• _PROBLEM_
Your answer must contain each line of the listing in which "mathrm" appears, copied in full.
BEGIN TASK DATA
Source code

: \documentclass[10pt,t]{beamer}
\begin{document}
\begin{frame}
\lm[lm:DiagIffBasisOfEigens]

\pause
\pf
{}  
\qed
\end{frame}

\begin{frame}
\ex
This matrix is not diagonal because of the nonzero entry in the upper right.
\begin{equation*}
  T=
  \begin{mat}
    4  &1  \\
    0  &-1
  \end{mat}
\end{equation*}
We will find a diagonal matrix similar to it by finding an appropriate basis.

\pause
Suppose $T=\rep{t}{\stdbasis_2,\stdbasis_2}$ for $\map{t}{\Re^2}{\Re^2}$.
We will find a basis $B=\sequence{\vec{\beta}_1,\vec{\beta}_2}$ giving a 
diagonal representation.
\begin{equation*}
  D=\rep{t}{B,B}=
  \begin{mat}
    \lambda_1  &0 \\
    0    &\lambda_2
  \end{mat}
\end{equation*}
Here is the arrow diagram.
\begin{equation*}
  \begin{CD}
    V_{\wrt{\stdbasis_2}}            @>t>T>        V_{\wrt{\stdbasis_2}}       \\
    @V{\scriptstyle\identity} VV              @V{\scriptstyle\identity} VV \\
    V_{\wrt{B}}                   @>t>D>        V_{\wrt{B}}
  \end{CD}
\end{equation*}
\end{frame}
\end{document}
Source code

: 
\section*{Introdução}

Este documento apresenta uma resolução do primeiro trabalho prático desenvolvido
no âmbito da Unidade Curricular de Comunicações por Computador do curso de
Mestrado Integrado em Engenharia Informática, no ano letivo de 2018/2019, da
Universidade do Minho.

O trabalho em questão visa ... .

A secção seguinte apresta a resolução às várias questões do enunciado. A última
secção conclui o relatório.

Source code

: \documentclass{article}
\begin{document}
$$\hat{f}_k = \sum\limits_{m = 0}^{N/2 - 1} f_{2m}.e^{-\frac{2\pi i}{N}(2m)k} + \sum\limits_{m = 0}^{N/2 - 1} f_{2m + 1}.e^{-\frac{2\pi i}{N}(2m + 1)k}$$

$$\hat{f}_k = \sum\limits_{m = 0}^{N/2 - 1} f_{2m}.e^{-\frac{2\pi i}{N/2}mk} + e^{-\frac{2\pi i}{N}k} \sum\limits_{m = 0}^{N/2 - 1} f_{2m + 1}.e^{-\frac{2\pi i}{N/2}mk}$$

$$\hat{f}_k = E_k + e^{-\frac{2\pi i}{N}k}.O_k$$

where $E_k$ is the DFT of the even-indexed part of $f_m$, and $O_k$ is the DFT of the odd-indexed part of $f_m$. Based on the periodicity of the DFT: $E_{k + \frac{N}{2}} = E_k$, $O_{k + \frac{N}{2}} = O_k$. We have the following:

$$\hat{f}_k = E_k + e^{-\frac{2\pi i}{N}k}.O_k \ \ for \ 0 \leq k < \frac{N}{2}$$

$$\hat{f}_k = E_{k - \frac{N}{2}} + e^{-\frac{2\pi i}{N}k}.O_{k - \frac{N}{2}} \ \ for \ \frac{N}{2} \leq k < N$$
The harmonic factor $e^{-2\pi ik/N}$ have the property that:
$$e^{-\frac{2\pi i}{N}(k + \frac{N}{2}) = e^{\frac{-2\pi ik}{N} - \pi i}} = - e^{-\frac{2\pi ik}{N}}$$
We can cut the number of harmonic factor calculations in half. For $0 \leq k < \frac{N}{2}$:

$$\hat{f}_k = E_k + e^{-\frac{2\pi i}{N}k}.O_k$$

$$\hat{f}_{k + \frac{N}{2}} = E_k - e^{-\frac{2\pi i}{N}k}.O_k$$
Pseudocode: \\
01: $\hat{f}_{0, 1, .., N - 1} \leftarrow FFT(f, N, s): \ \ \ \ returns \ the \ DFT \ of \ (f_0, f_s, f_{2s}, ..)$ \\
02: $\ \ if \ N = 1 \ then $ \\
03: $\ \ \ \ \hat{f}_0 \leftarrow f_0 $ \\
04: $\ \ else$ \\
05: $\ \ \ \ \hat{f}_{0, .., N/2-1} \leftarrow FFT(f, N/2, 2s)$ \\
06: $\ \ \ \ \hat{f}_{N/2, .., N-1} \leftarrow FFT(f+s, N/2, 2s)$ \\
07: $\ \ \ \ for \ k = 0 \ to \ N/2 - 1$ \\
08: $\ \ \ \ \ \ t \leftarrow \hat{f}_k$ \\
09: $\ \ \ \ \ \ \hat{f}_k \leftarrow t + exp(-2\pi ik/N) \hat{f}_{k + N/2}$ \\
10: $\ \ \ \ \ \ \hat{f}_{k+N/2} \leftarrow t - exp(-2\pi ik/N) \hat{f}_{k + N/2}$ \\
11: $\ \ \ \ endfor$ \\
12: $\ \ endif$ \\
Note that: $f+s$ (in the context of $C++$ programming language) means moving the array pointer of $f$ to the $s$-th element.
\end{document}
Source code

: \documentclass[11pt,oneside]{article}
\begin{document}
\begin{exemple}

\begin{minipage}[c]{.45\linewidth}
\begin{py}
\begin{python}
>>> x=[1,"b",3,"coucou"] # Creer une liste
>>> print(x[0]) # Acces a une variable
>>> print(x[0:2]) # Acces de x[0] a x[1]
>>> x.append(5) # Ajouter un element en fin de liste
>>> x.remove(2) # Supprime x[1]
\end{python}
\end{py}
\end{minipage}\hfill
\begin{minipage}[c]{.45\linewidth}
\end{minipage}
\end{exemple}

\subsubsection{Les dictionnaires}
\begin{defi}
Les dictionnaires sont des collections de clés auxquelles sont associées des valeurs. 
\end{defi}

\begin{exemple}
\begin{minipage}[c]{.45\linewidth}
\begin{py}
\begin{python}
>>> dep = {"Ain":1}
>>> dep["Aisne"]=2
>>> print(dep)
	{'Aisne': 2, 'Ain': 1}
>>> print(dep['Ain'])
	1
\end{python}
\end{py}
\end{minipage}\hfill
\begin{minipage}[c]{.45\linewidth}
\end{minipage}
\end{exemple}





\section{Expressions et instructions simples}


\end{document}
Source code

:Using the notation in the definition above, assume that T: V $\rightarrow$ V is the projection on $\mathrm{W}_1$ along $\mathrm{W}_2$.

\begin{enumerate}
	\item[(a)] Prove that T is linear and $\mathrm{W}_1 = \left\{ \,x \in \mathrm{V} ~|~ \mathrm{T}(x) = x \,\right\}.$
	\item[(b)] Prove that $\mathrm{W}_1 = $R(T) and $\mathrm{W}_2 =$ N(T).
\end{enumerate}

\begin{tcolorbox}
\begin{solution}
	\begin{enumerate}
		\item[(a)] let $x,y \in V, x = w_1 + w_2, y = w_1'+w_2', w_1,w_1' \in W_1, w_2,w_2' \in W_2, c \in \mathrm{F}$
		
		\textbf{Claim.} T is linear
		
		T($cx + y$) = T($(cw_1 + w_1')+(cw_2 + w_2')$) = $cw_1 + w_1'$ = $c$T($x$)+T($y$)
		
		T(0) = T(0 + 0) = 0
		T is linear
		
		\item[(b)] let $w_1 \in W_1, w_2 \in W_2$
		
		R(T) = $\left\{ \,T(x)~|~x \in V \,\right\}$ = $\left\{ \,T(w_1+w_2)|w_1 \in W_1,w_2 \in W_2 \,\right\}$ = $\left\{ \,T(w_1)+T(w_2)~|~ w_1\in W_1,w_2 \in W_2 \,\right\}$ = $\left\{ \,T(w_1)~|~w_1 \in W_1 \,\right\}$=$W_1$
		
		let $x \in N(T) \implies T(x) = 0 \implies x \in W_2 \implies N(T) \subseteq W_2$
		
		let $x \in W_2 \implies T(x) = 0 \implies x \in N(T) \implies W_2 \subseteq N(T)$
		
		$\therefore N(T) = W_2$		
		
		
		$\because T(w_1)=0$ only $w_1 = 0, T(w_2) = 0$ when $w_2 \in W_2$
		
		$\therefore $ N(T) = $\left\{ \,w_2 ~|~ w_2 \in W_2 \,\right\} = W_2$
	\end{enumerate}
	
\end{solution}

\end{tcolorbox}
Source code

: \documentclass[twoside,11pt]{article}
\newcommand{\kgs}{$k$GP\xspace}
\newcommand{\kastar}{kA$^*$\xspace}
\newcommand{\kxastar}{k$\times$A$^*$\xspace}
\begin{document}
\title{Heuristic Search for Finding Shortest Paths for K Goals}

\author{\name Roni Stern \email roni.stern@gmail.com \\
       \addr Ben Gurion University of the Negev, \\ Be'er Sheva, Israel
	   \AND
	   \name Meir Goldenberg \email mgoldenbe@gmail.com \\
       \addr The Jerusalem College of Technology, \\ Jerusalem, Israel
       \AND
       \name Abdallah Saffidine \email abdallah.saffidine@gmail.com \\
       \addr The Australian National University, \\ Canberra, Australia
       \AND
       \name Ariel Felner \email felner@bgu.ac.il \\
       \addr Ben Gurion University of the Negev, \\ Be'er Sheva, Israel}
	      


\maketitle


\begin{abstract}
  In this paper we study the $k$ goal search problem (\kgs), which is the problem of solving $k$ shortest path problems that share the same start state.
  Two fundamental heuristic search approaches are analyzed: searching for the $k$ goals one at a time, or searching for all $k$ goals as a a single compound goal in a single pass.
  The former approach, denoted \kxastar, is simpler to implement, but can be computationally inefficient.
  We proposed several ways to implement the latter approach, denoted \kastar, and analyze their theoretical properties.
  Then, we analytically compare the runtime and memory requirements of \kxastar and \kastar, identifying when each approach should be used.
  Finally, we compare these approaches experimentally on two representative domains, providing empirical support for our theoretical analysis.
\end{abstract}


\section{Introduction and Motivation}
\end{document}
END TASK DATA
• _WRITTEN SOLUTION_
:Using the notation in the definition above, assume that T: V $\rightarrow$ V is the projection on $\mathrm{W}_1$ along $\mathrm{W}_2$.
	\item[(a)] Prove that T is linear and $\mathrm{W}_1 = \left\{ \,x \in \mathrm{V} ~|~ \mathrm{T}(x) = x \,\right\}.$
	\item[(b)] Prove that $\mathrm{W}_1 = $R(T) and $\mathrm{W}_2 =$ N(T).
		\item[(a)] let $x,y \in V, x = w_1 + w_2, y = w_1'+w_2', w_1,w_1' \in W_1, w_2,w_2' \in W_2, c \in \mathrm{F}$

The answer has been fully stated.